Our pricing is partially based on the number of monthly visits to your site, so we’d better have an accurate definition of “visits.” This is an interesting question anyway, because it’s one of the primary web analytics metrics. But, this is harder to define than it seems.
There are two fundamental questions:
- How should a “visit” be defined?
- How do you measure “visits” in practice?
Defining a “visit”
Let’s just write down some events that we think should and shouldn’t be a visit:
- When a human being first arrives on the site and loads the page, staying there for 31 seconds, that’s a visit.
- If that same human then clicks a link and sees another page, that’s not a new visit; that’s part of the same visit.

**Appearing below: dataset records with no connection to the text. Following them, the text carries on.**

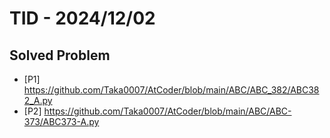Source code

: # TID - 2024/12/02
<!--
## Learnings
- 
- 
-->

## Solved Problem
- [P1] https://github.com/Taka0007/AtCoder/blob/main/ABC/ABC_382/ABC382_A.py
- [P2] https://github.com/Taka0007/AtCoder/blob/main/ABC/ABC-373/ABC373-A.py
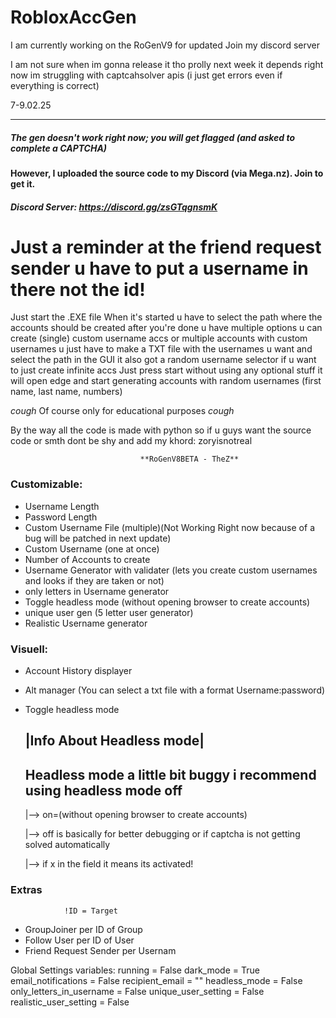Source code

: # RobloxAccGen 



I am currently working on the RoGenV9 for updated Join my discord server

I am not sure when im gonna release it tho prolly next week it depends right now im struggling with captcahsolver apis (i just get errors even if everything is correct) 

7-9.02.25 

------------------


##### The gen doesn't work right now; you will get flagged (and asked to complete a CAPTCHA)
#### However, I uploaded the source code to my Discord (via Mega.nz). Join to get it.
##### Discord Server: https://discord.gg/zsGTqgnsmK 

# Just a reminder at the friend request sender u have to put a username in there not the id!




Just start the .EXE file
When it's started u have to select the path where the accounts should be created after you're done u have multiple options u can create (single) custom username accs or multiple accounts with custom usernames u just have to make a TXT file with the usernames u want and select the path in the GUI
it also got a random username selector if u want to just create infinite accs Just press start without using any optional stuff it will open edge and start generating accounts with random usernames (first name, last name, numbers) 

*cough*
Of course only for educational purposes
*cough*

By the way all the code is made with python so if u guys want the source code or smth dont be shy and add my khord: zoryisnotreal


           
                                 **RoGenV8BETA - TheZ**                                         


### Customizable:
- Username Length
- Password Length 
- Custom Username File (multiple)(Not Working Right now because of a bug will be patched in next update)
- Custom Username (one at once)
- Number of Accounts to create
- Username Generator with validater (lets you create custom usernames and looks if they are taken or not)
- only letters in Username generator
- Toggle headless mode (without opening browser to create accounts)
- unique user gen (5 letter user generator)
- Realistic Username generator

### Visuell:
- Account History displayer
- Alt manager (You can select a txt file with a format Username:password)
- Toggle headless mode
  
     **|Info About Headless mode|**
  ---------------------------------------------------------------------
  Headless mode a little bit buggy i recommend using headless mode off
  ----------------------------------------------------------------------
  
  |--> on=(without opening browser to create accounts)
  
  |--> off is basically for better debugging or if captcha is not getting solved automatically
       
  |--> if x in the field it means its activated!


### Extras
                !ID = Target
  - GroupJoiner per ID of Group
  - Follow User per ID of User
  - Friend Request Sender per Usernam




Global Settings variables: 
running = False
dark_mode = True
email_notifications = False
recipient_email = ""
headless_mode = False
only_letters_in_username = False
unique_user_setting = False
realistic_user_setting = False
    
    







































  
                              
                    
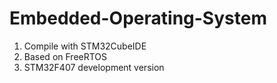 # Embedded-Operating-System
1. Compile with STM32CubeIDE
2. Based on FreeRTOS
3. STM32F407 development version
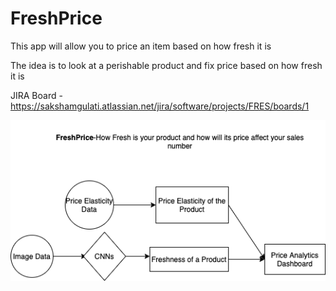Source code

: # FreshPrice
This app will allow you to price an item based on how fresh it is

The idea is to look at a perishable product and fix price based on how fresh it is

JIRA Board -https://sakshamgulati.atlassian.net/jira/software/projects/FRES/boards/1

![](Notebooks/freshprice.png)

- If that same human doesn’t have cookies or Javascript enabled, still all that should count as one visit.
- If that same human loads the site with a different browsers, that’s still not a new visit; that’s part of the same visit.
- If that same human bookmarks the site, then 11 days later comes back to the site, that is a new visit.
- When a robot loads your site, our servers render it just like they would for a human visitor. However, this visit may not represent a value to you, which is why we will not count bot traffic toward your total visits. Additional information can be found here.
- There are additional cases too where the “right thing to do” is less clear. For example, take the case of a “quick bounce.” Suppose a human clicks a link to the site, then before the site has a chance to load the human clicks “back.” Does that count as a visit? Our servers still had to render and attempt to return the page, so in that sense “yes.” But a human didn’t see the site and Google Analytics isn’t going to see that hit, so in that sense “no.” Because we need the notion of a “visit” to correspond to “the amount of computing resources required to serve traffic,” we round off in favor of saying “yes.”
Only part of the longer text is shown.